[Dataset entries]
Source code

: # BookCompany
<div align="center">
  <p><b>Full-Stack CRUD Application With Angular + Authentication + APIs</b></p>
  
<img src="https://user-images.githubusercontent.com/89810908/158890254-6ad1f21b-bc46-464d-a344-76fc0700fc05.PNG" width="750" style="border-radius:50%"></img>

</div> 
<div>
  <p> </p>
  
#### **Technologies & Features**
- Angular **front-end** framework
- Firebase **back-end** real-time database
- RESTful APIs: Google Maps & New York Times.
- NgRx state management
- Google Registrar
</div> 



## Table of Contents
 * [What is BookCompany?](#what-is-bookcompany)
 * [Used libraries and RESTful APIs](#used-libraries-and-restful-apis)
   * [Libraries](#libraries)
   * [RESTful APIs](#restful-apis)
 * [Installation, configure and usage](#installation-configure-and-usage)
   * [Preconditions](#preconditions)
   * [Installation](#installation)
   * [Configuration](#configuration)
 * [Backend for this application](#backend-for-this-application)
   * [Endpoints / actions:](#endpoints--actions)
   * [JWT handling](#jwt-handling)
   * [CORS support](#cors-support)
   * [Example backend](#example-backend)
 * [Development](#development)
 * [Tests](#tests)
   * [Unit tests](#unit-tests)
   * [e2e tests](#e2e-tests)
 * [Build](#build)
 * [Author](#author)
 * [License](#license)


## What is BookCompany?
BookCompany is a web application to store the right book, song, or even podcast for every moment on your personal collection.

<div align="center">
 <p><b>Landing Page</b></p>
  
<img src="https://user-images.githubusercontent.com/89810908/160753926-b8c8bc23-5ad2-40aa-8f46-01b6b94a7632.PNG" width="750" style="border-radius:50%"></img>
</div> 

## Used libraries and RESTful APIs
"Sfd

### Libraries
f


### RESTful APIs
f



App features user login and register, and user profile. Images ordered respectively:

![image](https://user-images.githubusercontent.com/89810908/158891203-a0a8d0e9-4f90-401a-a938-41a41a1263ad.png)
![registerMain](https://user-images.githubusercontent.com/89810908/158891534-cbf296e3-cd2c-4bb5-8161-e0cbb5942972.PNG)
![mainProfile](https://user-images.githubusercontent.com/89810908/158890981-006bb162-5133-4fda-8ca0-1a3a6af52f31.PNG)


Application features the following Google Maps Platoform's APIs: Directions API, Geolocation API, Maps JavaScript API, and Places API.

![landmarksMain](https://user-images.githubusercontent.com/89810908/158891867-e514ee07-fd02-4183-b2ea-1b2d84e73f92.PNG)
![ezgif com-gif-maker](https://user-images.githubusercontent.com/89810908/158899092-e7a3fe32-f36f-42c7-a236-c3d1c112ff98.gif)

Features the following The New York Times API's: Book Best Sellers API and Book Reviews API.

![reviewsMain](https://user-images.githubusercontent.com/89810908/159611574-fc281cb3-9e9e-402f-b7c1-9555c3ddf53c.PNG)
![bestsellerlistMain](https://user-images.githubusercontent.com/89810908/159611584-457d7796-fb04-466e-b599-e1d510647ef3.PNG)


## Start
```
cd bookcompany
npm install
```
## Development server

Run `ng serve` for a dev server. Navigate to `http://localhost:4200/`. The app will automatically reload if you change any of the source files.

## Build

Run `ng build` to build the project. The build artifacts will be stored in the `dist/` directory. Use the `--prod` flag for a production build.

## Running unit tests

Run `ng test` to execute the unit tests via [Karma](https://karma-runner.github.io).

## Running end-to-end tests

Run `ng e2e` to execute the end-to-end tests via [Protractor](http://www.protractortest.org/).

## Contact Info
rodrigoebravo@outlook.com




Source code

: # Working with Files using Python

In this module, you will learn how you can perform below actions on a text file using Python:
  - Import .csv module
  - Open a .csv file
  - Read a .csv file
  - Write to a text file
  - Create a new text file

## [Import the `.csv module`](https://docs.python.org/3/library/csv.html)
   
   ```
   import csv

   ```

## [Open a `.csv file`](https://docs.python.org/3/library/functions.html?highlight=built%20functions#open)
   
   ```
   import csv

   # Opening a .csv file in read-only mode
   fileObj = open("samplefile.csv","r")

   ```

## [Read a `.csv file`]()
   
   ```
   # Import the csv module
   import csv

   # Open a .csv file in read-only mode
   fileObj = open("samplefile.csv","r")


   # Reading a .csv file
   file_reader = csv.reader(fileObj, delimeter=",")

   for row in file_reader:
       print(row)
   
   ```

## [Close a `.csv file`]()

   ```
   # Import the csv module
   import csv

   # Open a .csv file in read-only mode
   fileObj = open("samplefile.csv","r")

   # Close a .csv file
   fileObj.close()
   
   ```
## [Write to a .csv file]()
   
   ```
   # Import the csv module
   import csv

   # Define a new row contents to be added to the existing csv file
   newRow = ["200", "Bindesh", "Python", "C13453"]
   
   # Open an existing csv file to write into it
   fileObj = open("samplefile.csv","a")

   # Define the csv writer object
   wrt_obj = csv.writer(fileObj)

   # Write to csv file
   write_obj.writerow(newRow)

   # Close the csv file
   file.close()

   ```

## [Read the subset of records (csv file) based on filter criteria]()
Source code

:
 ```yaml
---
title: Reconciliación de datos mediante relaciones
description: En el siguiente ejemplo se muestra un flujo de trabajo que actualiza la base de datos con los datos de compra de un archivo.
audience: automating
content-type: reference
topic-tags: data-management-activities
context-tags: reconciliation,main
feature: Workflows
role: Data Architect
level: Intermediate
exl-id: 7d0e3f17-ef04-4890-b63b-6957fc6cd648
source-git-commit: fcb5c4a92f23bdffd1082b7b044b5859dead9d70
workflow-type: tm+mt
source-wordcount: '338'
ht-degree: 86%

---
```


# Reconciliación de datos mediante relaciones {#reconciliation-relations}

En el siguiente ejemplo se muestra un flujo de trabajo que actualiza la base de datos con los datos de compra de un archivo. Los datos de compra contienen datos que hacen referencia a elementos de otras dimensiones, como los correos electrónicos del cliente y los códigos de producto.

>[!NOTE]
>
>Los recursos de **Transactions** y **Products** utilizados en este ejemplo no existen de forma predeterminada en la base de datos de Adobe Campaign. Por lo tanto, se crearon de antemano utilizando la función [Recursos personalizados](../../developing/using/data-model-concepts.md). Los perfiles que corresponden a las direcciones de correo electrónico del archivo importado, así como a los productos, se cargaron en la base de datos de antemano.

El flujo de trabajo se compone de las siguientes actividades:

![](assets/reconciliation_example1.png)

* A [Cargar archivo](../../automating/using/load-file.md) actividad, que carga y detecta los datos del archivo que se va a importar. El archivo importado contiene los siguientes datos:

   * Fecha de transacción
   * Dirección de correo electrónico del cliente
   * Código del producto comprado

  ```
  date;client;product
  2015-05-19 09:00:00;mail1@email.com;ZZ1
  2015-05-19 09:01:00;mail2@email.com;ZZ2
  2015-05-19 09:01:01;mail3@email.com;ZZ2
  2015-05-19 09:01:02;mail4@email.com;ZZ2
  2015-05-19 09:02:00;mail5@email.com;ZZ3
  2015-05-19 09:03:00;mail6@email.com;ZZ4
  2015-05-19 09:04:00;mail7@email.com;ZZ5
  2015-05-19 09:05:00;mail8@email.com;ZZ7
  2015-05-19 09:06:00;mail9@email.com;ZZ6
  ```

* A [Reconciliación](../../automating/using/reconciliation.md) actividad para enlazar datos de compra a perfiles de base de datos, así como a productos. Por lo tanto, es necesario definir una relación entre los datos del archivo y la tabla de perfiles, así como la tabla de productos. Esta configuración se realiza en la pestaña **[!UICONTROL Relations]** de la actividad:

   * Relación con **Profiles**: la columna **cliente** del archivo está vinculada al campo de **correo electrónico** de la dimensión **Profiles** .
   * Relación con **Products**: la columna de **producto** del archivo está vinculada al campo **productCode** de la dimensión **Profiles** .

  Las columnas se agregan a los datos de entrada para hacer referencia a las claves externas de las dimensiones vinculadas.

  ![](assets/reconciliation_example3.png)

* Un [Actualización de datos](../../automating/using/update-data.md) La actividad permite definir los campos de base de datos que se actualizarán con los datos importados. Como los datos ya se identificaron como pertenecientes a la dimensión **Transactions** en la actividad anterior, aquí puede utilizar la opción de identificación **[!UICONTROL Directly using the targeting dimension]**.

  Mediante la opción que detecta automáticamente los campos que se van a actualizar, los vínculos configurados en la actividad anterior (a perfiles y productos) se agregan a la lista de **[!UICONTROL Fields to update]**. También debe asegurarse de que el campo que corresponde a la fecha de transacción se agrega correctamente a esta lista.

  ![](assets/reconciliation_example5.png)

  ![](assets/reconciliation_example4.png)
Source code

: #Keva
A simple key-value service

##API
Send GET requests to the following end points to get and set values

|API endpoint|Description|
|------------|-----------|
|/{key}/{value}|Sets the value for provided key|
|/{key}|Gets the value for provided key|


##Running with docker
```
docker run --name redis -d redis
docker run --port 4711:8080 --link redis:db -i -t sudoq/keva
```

→ **Task instructions**: Looking through the data above, copy out each line in which the string "UICONTROL" occurs.

→ **Solution to this task**:
* A [Reconciliación](../../automating/using/reconciliation.md) actividad para enlazar datos de compra a perfiles de base de datos, así como a productos. Por lo tanto, es necesario definir una relación entre los datos del archivo y la tabla de perfiles, así como la tabla de productos. Esta configuración se realiza en la pestaña **[!UICONTROL Relations]** de la actividad:
* Un [Actualización de datos](../../automating/using/update-data.md) La actividad permite definir los campos de base de datos que se actualizarán con los datos importados. Como los datos ya se identificaron como pertenecientes a la dimensión **Transactions** en la actividad anterior, aquí puede utilizar la opción de identificación **[!UICONTROL Directly using the targeting dimension]**.
  Mediante la opción que detecta automáticamente los campos que se van a actualizar, los vínculos configurados en la actividad anterior (a perfiles y productos) se agregan a la lista de **[!UICONTROL Fields to update]**. También debe asegurarse de que el campo que corresponde a la fecha de transacción se agrega correctamente a esta lista.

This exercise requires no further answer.